Might be good to add the specification that NO connections would ever have the same OuputNode and the same InputNode.
Each frames, I need to read the previousValue of the InputNode, and add it to the present value of the OuputNode (which has been reset to zero at the start of the frame by another system).

I figure it might be a good idea to separate the Read System and the Write System, maybe by adding an InputValue to the connection which first gets copied from the inputNode’s value using ComponentDataFromEntity in the Read System.

However the Write System seems a lot more complex given the ‘‘undefined number of entering connections’’ premise. A few Ideas I looked into and their potential problems I thought of:

  • Using ComponentDataFromEntity in write mode:

This would allow to keep the read and write system together (or not), but we would have to ensure thread safety ourself, which can be tricky. Basically we would have to make sure that all Connections that have the same OutputNode are executed in the same Job, which I’m not sure how to do. Furthermore this could be difficult because we don’t know how many connections would reffer to that node. Could be one, could be ten, maybe could be a hundred?

  • Using the EntityCommandBuffer :

If my undestanding is correct, this would allow to keep the read and write system together again, but considering we have a high number of Nodes and Connections and that this would need to run every frame, the ECB might be a specifically bad tool for the job.

  • Using A SharedComponentData for the OutputNode Reference:

To my undestanding, this would group Connections with the same OuputNode together in the same chunks, maybe allowing us to use IJobChunk to ensure thread safety and that no connections writing to the same node would run in parallel, although I’m not sure if there could potentially be two chunks writing to the same Node (let’s say the number of entering connections is greater than the chunk’s maximum length. I also don’t know what would be the impact if the opposite happen and that most Nodes have very few entering connections, most chunks would contains one or two entities and we would have a lot of chunks, potentially nullifying the effects of ECS’s memory optimisation. My guess is that the latter is most likely and a low number of connections would potentially have the same Outputnode (<=10 maybe).

I know I’m probably missing some tools or knowledge, I’m just wondering how you would implement such a system and what kind of pitfalls I’m maybe overlooking/forgetting? Also, are there some additional limitations we could impose on the premise (max number of connections with the same OutputNode, or something like that) to make a specific tool/solution better?
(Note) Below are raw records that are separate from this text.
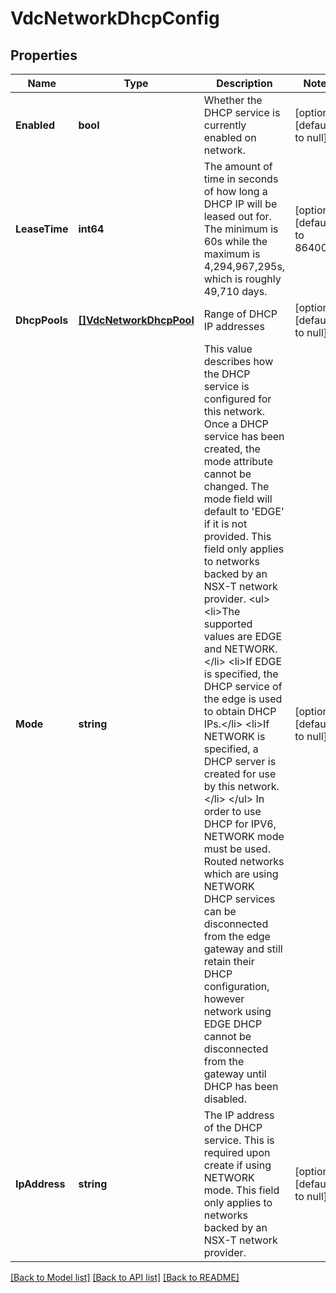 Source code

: # VdcNetworkDhcpConfig

## Properties
Name | Type | Description | Notes
------------ | ------------- | ------------- | -------------
**Enabled** | **bool** | Whether the DHCP service is currently enabled on network. | [optional] [default to null]
**LeaseTime** | **int64** | The amount of time in seconds of how long a DHCP IP will be leased out for. The minimum is 60s while the maximum is 4,294,967,295s, which is roughly 49,710 days.  | [optional] [default to 86400]
**DhcpPools** | [**[]VdcNetworkDhcpPool**](VdcNetworkDhcpPool.md) | Range of DHCP IP addresses | [optional] [default to null]
**Mode** | **string** | This value describes how the DHCP service is configured for this network. Once a DHCP service has been created, the mode attribute cannot be changed. The mode field will default to &#39;EDGE&#39; if it is not provided. This field only applies to networks backed by an NSX-T network provider. &lt;ul&gt; &lt;li&gt;The supported values are EDGE and NETWORK.&lt;/li&gt; &lt;li&gt;If EDGE is specified, the DHCP service of the edge is used to obtain DHCP IPs.&lt;/li&gt; &lt;li&gt;If NETWORK is specified, a DHCP server is created for use by this network.&lt;/li&gt; &lt;/ul&gt; In order to use DHCP for IPV6, NETWORK mode must be used. Routed networks which are using NETWORK DHCP services can be disconnected from the edge gateway and still retain their DHCP configuration, however network using EDGE DHCP cannot be disconnected from the gateway until DHCP has been disabled.  | [optional] [default to null]
**IpAddress** | **string** | The IP address of the DHCP service. This is required upon create if using NETWORK mode. This field only applies to networks backed by an NSX-T network provider.  | [optional] [default to null]

[[Back to Model list]](../README.md#documentation-for-models) [[Back to API list]](../README.md#documentation-for-api-endpoints) [[Back to README]](../README.md)


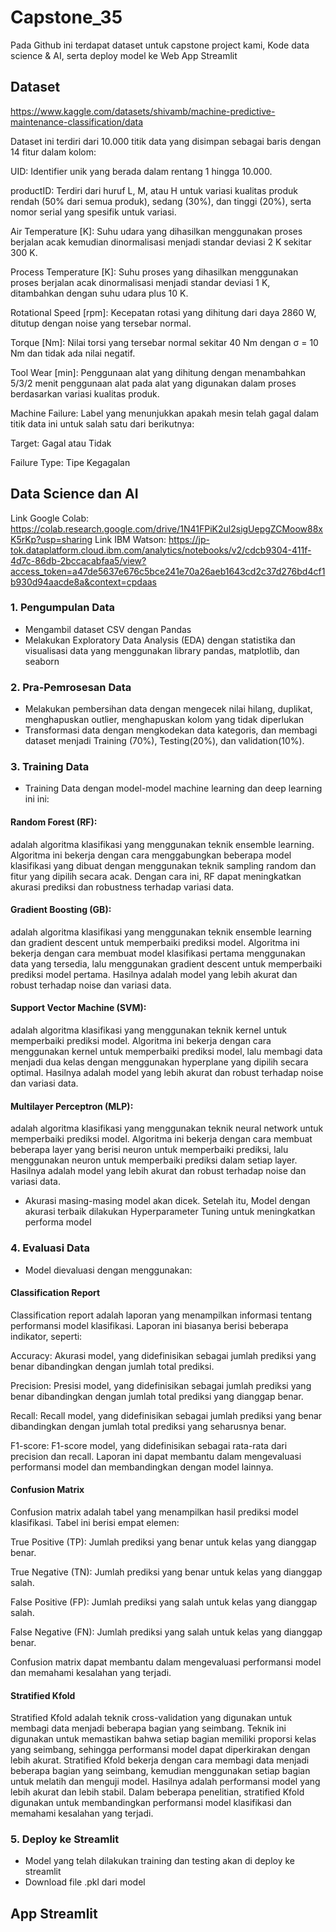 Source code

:# Capstone_35
Pada Github ini terdapat dataset untuk capstone project kami, Kode data science & AI, serta deploy model ke Web App Streamlit

## Dataset
https://www.kaggle.com/datasets/shivamb/machine-predictive-maintenance-classification/data

Dataset ini terdiri dari 10.000 titik data yang disimpan sebagai baris dengan 14 fitur dalam kolom:

UID: Identifier unik yang berada dalam rentang 1 hingga 10.000.

productID: Terdiri dari huruf L, M, atau H untuk variasi kualitas produk rendah (50% dari semua produk), sedang (30%), dan tinggi (20%), serta nomor serial yang spesifik untuk variasi.

Air Temperature [K]: Suhu udara yang dihasilkan menggunakan proses berjalan acak kemudian dinormalisasi menjadi standar deviasi 2 K sekitar 300 K.

Process Temperature [K]: Suhu proses yang dihasilkan menggunakan proses berjalan acak dinormalisasi menjadi standar deviasi 1 K, ditambahkan dengan suhu udara plus 10 K.

Rotational Speed [rpm]: Kecepatan rotasi yang dihitung dari daya 2860 W, ditutup dengan noise yang tersebar normal.

Torque [Nm]: Nilai torsi yang tersebar normal sekitar 40 Nm dengan σ = 10 Nm dan tidak ada nilai negatif.

Tool Wear [min]: Penggunaan alat yang dihitung dengan menambahkan 5/3/2 menit penggunaan alat pada alat yang digunakan dalam proses berdasarkan variasi kualitas produk.

Machine Failure: Label yang menunjukkan apakah mesin telah gagal dalam titik data ini untuk salah satu dari berikutnya:

Target: Gagal atau Tidak

Failure Type: Tipe Kegagalan

## Data Science dan AI
Link Google Colab: https://colab.research.google.com/drive/1N41FPiK2ul2sigUepgZCMoow88xK5rKp?usp=sharing
Link IBM Watson: https://jp-tok.dataplatform.cloud.ibm.com/analytics/notebooks/v2/cdcb9304-411f-4d7c-86db-2bccacabfaa5/view?access_token=a47de5637e676c5bce241e70a26aeb1643cd2c37d276bd4cf1b930d94aacde8a&context=cpdaas 
### 1. Pengumpulan Data
- Mengambil dataset CSV dengan Pandas
- Melakukan Exploratory Data Analysis (EDA) dengan statistika dan visualisasi data yang menggunakan library pandas, matplotlib, dan seaborn 
### 2. Pra-Pemrosesan Data
- Melakukan pembersihan data dengan mengecek nilai hilang, duplikat, menghapuskan outlier, menghapuskan kolom yang tidak diperlukan
- Transformasi data dengan mengkodekan data kategoris, dan membagi dataset menjadi Training (70%), Testing(20%), dan validation(10%).
### 3. Training Data
- Training Data dengan model-model machine learning dan deep learning ini ini:
####  Random Forest (RF):
adalah algoritma klasifikasi yang menggunakan teknik ensemble learning. Algoritma ini bekerja dengan cara menggabungkan beberapa model klasifikasi yang dibuat dengan menggunakan teknik sampling random dan fitur yang dipilih secara acak. Dengan cara ini, RF dapat meningkatkan akurasi prediksi dan robustness terhadap variasi data.
  
#### Gradient Boosting (GB): 
adalah algoritma klasifikasi yang menggunakan teknik ensemble learning dan gradient descent untuk memperbaiki prediksi model. Algoritma ini bekerja dengan cara membuat model klasifikasi pertama menggunakan data yang tersedia, lalu menggunakan gradient descent untuk memperbaiki prediksi model pertama. Hasilnya adalah model yang lebih akurat dan robust terhadap noise dan variasi data.

#### Support Vector Machine (SVM):
adalah algoritma klasifikasi yang menggunakan teknik kernel untuk memperbaiki prediksi model. Algoritma ini bekerja dengan cara menggunakan kernel untuk memperbaiki prediksi model, lalu membagi data menjadi dua kelas dengan menggunakan hyperplane yang dipilih secara optimal. Hasilnya adalah model yang lebih akurat dan robust terhadap noise dan variasi data.

#### Multilayer Perceptron (MLP):
adalah algoritma klasifikasi yang menggunakan teknik neural network untuk memperbaiki prediksi model. Algoritma ini bekerja dengan cara membuat beberapa layer yang berisi neuron untuk memperbaiki prediksi, lalu menggunakan neuron untuk memperbaiki prediksi dalam setiap layer. Hasilnya adalah model yang lebih akurat dan robust terhadap noise dan variasi data.

- Akurasi masing-masing model akan dicek. Setelah itu, Model dengan akurasi terbaik dilakukan Hyperparameter Tuning untuk meningkatkan performa model
### 4. Evaluasi Data
- Model dievaluasi dengan menggunakan:
#### Classification Report
Classification report adalah laporan yang menampilkan informasi tentang performansi model klasifikasi. Laporan ini biasanya berisi beberapa indikator, seperti:

Accuracy: Akurasi model, yang didefinisikan sebagai jumlah prediksi yang benar dibandingkan dengan jumlah total prediksi.

Precision: Presisi model, yang didefinisikan sebagai jumlah prediksi yang benar dibandingkan dengan jumlah total prediksi yang dianggap benar.

Recall: Recall model, yang didefinisikan sebagai jumlah prediksi yang benar dibandingkan dengan jumlah total prediksi yang seharusnya benar.

F1-score: F1-score model, yang didefinisikan sebagai rata-rata dari precision dan recall. Laporan ini dapat membantu dalam mengevaluasi performansi model dan membandingkan dengan model lainnya.
#### Confusion Matrix
Confusion matrix adalah tabel yang menampilkan hasil prediksi model klasifikasi. Tabel ini berisi empat elemen:

True Positive (TP): Jumlah prediksi yang benar untuk kelas yang dianggap benar.

True Negative (TN): Jumlah prediksi yang benar untuk kelas yang dianggap salah.

False Positive (FP): Jumlah prediksi yang salah untuk kelas yang dianggap salah.

False Negative (FN): Jumlah prediksi yang salah untuk kelas yang dianggap benar.

Confusion matrix dapat membantu dalam mengevaluasi performansi model dan memahami kesalahan yang terjadi.
#### Stratified Kfold
Stratified Kfold adalah teknik cross-validation yang digunakan untuk membagi data menjadi beberapa bagian yang seimbang. Teknik ini digunakan untuk memastikan bahwa setiap bagian memiliki proporsi kelas yang seimbang, sehingga performansi model dapat diperkirakan dengan lebih akurat.
Stratified Kfold bekerja dengan cara membagi data menjadi beberapa bagian yang seimbang, kemudian menggunakan setiap bagian untuk melatih dan menguji model. Hasilnya adalah performansi model yang lebih akurat dan lebih stabil.
Dalam beberapa penelitian, stratified Kfold digunakan untuk membandingkan performansi model klasifikasi dan memahami kesalahan yang terjadi.
### 5. Deploy ke Streamlit
- Model yang telah dilakukan training dan testing akan di deploy ke streamlit
- Download file .pkl dari model

## App Streamlit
Thanks a lot in advance, I’m pretty new to the world of ECS and slowly learning.

Ideally you want each node to have a list of all its inputs so that it can safely random-access read them in parallel. This is one of those situations where I think a NativeMultiHashMap makes sense. For each connection node, you add an OutputNode key and an InputNode value to the map. Then each node looks up itself in the map and iterates through all inputs using ComponentDataFromEntity.

Thanks a lot for the answer, I didn’t know about this particular memory structure!

Wouldn’t that scale really badly with lots of Nodes/Connections? Let’s say in the 100’000s? (I’m asking, I don’t know)

I’m new to the field of DOTS, but it feels like we would want to avoid random-access whenever possible?

Also, in the case where I would want to add weights to connections to represent the strength of a particular link, could a NativeMultiHashMap still be used?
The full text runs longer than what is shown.